Source texts of formatted documents
== Segment start ==

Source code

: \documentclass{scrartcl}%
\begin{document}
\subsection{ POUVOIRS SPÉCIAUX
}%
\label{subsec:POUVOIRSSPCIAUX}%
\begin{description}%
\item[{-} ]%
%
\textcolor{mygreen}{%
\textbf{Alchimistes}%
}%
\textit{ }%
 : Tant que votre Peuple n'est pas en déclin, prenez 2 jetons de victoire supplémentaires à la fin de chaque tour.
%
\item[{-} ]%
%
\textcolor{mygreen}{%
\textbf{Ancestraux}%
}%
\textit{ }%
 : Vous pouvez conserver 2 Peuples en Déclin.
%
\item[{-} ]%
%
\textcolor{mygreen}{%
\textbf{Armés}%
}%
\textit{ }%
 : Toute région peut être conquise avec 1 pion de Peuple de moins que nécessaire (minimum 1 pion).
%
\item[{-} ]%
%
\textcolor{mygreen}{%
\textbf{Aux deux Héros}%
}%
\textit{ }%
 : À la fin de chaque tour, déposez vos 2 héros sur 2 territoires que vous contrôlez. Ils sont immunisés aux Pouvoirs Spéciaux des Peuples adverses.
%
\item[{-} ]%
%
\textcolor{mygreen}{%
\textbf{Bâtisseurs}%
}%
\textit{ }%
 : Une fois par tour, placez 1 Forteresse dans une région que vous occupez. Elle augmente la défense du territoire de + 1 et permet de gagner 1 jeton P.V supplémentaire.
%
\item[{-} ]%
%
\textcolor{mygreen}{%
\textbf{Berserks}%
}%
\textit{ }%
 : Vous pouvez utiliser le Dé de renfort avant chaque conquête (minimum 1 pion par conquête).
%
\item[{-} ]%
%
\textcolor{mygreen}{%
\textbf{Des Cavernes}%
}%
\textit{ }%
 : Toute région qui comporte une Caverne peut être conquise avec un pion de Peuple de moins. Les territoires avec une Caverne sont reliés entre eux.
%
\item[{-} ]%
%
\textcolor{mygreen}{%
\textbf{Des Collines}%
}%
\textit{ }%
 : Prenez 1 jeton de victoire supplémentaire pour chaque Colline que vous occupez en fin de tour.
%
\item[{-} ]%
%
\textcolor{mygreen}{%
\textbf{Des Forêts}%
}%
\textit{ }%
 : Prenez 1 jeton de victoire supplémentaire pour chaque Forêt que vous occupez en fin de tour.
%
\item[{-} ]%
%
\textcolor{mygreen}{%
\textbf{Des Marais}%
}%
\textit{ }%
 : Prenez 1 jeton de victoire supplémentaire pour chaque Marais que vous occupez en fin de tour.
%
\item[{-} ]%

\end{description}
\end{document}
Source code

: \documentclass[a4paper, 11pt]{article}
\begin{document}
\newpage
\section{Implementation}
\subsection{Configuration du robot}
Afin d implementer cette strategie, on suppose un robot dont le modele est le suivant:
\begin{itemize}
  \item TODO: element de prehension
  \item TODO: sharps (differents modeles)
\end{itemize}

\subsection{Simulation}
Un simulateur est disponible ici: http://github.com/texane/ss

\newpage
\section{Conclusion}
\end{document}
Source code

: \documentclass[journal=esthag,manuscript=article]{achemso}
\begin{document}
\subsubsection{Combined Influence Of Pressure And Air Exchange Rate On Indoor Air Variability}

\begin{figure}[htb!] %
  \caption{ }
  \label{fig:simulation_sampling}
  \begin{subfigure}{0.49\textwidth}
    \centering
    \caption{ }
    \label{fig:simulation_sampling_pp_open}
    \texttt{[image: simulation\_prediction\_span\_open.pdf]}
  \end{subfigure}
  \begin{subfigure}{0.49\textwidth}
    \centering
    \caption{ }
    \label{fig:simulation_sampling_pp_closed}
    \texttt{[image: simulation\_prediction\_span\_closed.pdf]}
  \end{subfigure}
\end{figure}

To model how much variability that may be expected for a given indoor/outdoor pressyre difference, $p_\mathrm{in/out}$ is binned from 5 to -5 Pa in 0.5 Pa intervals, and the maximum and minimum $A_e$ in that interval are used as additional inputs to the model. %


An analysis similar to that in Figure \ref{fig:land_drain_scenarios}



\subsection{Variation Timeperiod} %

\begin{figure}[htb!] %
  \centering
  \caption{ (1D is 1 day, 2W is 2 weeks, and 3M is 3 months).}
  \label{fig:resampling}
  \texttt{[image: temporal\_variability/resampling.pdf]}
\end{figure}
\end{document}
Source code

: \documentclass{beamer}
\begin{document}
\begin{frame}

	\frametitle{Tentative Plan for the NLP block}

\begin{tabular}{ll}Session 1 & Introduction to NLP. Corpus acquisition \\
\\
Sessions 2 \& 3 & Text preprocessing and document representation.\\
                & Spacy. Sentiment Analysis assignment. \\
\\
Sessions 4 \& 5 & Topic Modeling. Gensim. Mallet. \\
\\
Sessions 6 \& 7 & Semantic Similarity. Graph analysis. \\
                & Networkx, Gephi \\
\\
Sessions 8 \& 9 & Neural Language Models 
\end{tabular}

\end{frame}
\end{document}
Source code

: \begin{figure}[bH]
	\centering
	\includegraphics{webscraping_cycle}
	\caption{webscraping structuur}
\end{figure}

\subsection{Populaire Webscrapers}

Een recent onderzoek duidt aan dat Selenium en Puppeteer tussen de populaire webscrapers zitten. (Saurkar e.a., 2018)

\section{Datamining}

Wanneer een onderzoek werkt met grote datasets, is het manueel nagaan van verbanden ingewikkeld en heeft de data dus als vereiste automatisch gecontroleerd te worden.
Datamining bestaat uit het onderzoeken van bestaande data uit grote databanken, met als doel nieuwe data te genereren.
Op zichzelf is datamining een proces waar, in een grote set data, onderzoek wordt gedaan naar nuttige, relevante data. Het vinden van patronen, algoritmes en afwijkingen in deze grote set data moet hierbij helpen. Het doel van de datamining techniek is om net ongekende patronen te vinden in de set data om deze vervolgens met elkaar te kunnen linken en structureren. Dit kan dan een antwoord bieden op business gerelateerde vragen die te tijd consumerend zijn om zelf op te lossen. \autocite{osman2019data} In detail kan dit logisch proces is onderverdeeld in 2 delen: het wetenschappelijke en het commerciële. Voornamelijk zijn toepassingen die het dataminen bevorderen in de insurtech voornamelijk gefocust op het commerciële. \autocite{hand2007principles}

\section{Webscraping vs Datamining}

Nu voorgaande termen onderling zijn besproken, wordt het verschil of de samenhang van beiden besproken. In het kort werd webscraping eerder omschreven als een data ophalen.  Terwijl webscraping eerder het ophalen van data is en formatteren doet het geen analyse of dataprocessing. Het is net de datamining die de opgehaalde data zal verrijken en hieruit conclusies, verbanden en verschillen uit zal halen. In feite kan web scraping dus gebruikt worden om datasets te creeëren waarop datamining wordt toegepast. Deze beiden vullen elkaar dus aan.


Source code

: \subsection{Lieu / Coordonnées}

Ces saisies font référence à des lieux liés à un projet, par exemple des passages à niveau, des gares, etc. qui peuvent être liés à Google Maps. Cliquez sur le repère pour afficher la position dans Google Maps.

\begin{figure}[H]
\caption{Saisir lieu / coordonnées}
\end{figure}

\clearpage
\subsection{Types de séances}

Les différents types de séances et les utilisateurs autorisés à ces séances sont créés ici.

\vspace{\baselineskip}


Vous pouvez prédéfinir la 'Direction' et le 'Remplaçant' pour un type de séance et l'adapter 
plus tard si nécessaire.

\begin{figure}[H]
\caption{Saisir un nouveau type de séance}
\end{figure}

== Segment end ==

▸ **Your assignment**:
What is needed here is an exact copy of all the entries.

▸ **Solution for this problem**:
Source code

: \documentclass{scrartcl}%
\begin{document}
\subsection{ POUVOIRS SPÉCIAUX
}%
\label{subsec:POUVOIRSSPCIAUX}%
\begin{description}%
\item[{-} ]%
%
\textcolor{mygreen}{%
\textbf{Alchimistes}%
}%
\textit{ }%
 : Tant que votre Peuple n'est pas en déclin, prenez 2 jetons de victoire supplémentaires à la fin de chaque tour.
%
\item[{-} ]%
%
\textcolor{mygreen}{%
\textbf{Ancestraux}%
}%
\textit{ }%
 : Vous pouvez conserver 2 Peuples en Déclin.
%
\item[{-} ]%
%
\textcolor{mygreen}{%
\textbf{Armés}%
}%
\textit{ }%
 : Toute région peut être conquise avec 1 pion de Peuple de moins que nécessaire (minimum 1 pion).
%
\item[{-} ]%
%
\textcolor{mygreen}{%
\textbf{Aux deux Héros}%
}%
\textit{ }%
 : À la fin de chaque tour, déposez vos 2 héros sur 2 territoires que vous contrôlez. Ils sont immunisés aux Pouvoirs Spéciaux des Peuples adverses.
%
\item[{-} ]%
%
\textcolor{mygreen}{%
\textbf{Bâtisseurs}%
}%
\textit{ }%
 : Une fois par tour, placez 1 Forteresse dans une région que vous occupez. Elle augmente la défense du territoire de + 1 et permet de gagner 1 jeton P.V supplémentaire.
%
\item[{-} ]%
%
\textcolor{mygreen}{%
\textbf{Berserks}%
}%
\textit{ }%
 : Vous pouvez utiliser le Dé de renfort avant chaque conquête (minimum 1 pion par conquête).
%
\item[{-} ]%
%
\textcolor{mygreen}{%
\textbf{Des Cavernes}%
}%
\textit{ }%
 : Toute région qui comporte une Caverne peut être conquise avec un pion de Peuple de moins. Les territoires avec une Caverne sont reliés entre eux.
%
\item[{-} ]%
%
\textcolor{mygreen}{%
\textbf{Des Collines}%
}%
\textit{ }%
 : Prenez 1 jeton de victoire supplémentaire pour chaque Colline que vous occupez en fin de tour.
%
\item[{-} ]%
%
\textcolor{mygreen}{%
\textbf{Des Forêts}%
}%
\textit{ }%
 : Prenez 1 jeton de victoire supplémentaire pour chaque Forêt que vous occupez en fin de tour.
%
\item[{-} ]%
%
\textcolor{mygreen}{%
\textbf{Des Marais}%
}%
\textit{ }%
 : Prenez 1 jeton de victoire supplémentaire pour chaque Marais que vous occupez en fin de tour.
%
\item[{-} ]%

\end{description}
\end{document}
Source code

: \documentclass[a4paper, 11pt]{article}
\begin{document}
\newpage
\section{Implementation}
\subsection{Configuration du robot}
Afin d implementer cette strategie, on suppose un robot dont le modele est le suivant:
\begin{itemize}
  \item TODO: element de prehension
  \item TODO: sharps (differents modeles)
\end{itemize}

\subsection{Simulation}
Un simulateur est disponible ici: http://github.com/texane/ss

\newpage
\section{Conclusion}
\end{document}
Source code

: \documentclass[journal=esthag,manuscript=article]{achemso}
\begin{document}
\subsubsection{Combined Influence Of Pressure And Air Exchange Rate On Indoor Air Variability}

\begin{figure}[htb!] %
  \caption{ }
  \label{fig:simulation_sampling}
  \begin{subfigure}{0.49\textwidth}
    \centering
    \caption{ }
    \label{fig:simulation_sampling_pp_open}
    \texttt{[image: simulation\_prediction\_span\_open.pdf]}
  \end{subfigure}
  \begin{subfigure}{0.49\textwidth}
    \centering
    \caption{ }
    \label{fig:simulation_sampling_pp_closed}
    \texttt{[image: simulation\_prediction\_span\_closed.pdf]}
  \end{subfigure}
\end{figure}

To model how much variability that may be expected for a given indoor/outdoor pressyre difference, $p_\mathrm{in/out}$ is binned from 5 to -5 Pa in 0.5 Pa intervals, and the maximum and minimum $A_e$ in that interval are used as additional inputs to the model. %


An analysis similar to that in Figure \ref{fig:land_drain_scenarios}



\subsection{Variation Timeperiod} %

\begin{figure}[htb!] %
  \centering
  \caption{ (1D is 1 day, 2W is 2 weeks, and 3M is 3 months).}
  \label{fig:resampling}
  \texttt{[image: temporal\_variability/resampling.pdf]}
\end{figure}
\end{document}
Source code

: \documentclass{beamer}
\begin{document}
\begin{frame}

	\frametitle{Tentative Plan for the NLP block}

\begin{tabular}{ll}Session 1 & Introduction to NLP. Corpus acquisition \\
\\
Sessions 2 \& 3 & Text preprocessing and document representation.\\
                & Spacy. Sentiment Analysis assignment. \\
\\
Sessions 4 \& 5 & Topic Modeling. Gensim. Mallet. \\
\\
Sessions 6 \& 7 & Semantic Similarity. Graph analysis. \\
                & Networkx, Gephi \\
\\
Sessions 8 \& 9 & Neural Language Models 
\end{tabular}

\end{frame}
\end{document}
Source code

: \begin{figure}[bH]
	\centering
	\includegraphics{webscraping_cycle}
	\caption{webscraping structuur}
\end{figure}

\subsection{Populaire Webscrapers}

Een recent onderzoek duidt aan dat Selenium en Puppeteer tussen de populaire webscrapers zitten. (Saurkar e.a., 2018)

\section{Datamining}

Wanneer een onderzoek werkt met grote datasets, is het manueel nagaan van verbanden ingewikkeld en heeft de data dus als vereiste automatisch gecontroleerd te worden.
Datamining bestaat uit het onderzoeken van bestaande data uit grote databanken, met als doel nieuwe data te genereren.
Op zichzelf is datamining een proces waar, in een grote set data, onderzoek wordt gedaan naar nuttige, relevante data. Het vinden van patronen, algoritmes en afwijkingen in deze grote set data moet hierbij helpen. Het doel van de datamining techniek is om net ongekende patronen te vinden in de set data om deze vervolgens met elkaar te kunnen linken en structureren. Dit kan dan een antwoord bieden op business gerelateerde vragen die te tijd consumerend zijn om zelf op te lossen. \autocite{osman2019data} In detail kan dit logisch proces is onderverdeeld in 2 delen: het wetenschappelijke en het commerciële. Voornamelijk zijn toepassingen die het dataminen bevorderen in de insurtech voornamelijk gefocust op het commerciële. \autocite{hand2007principles}

\section{Webscraping vs Datamining}

Nu voorgaande termen onderling zijn besproken, wordt het verschil of de samenhang van beiden besproken. In het kort werd webscraping eerder omschreven als een data ophalen.  Terwijl webscraping eerder het ophalen van data is en formatteren doet het geen analyse of dataprocessing. Het is net de datamining die de opgehaalde data zal verrijken en hieruit conclusies, verbanden en verschillen uit zal halen. In feite kan web scraping dus gebruikt worden om datasets te creeëren waarop datamining wordt toegepast. Deze beiden vullen elkaar dus aan.


Source code

: \subsection{Lieu / Coordonnées}

Ces saisies font référence à des lieux liés à un projet, par exemple des passages à niveau, des gares, etc. qui peuvent être liés à Google Maps. Cliquez sur le repère pour afficher la position dans Google Maps.

\begin{figure}[H]
\caption{Saisir lieu / coordonnées}
\end{figure}

\clearpage
\subsection{Types de séances}

Les différents types de séances et les utilisateurs autorisés à ces séances sont créés ici.

\vspace{\baselineskip}


Vous pouvez prédéfinir la 'Direction' et le 'Remplaçant' pour un type de séance et l'adapter 
plus tard si nécessaire.

\begin{figure}[H]
\caption{Saisir un nouveau type de séance}
\end{figure}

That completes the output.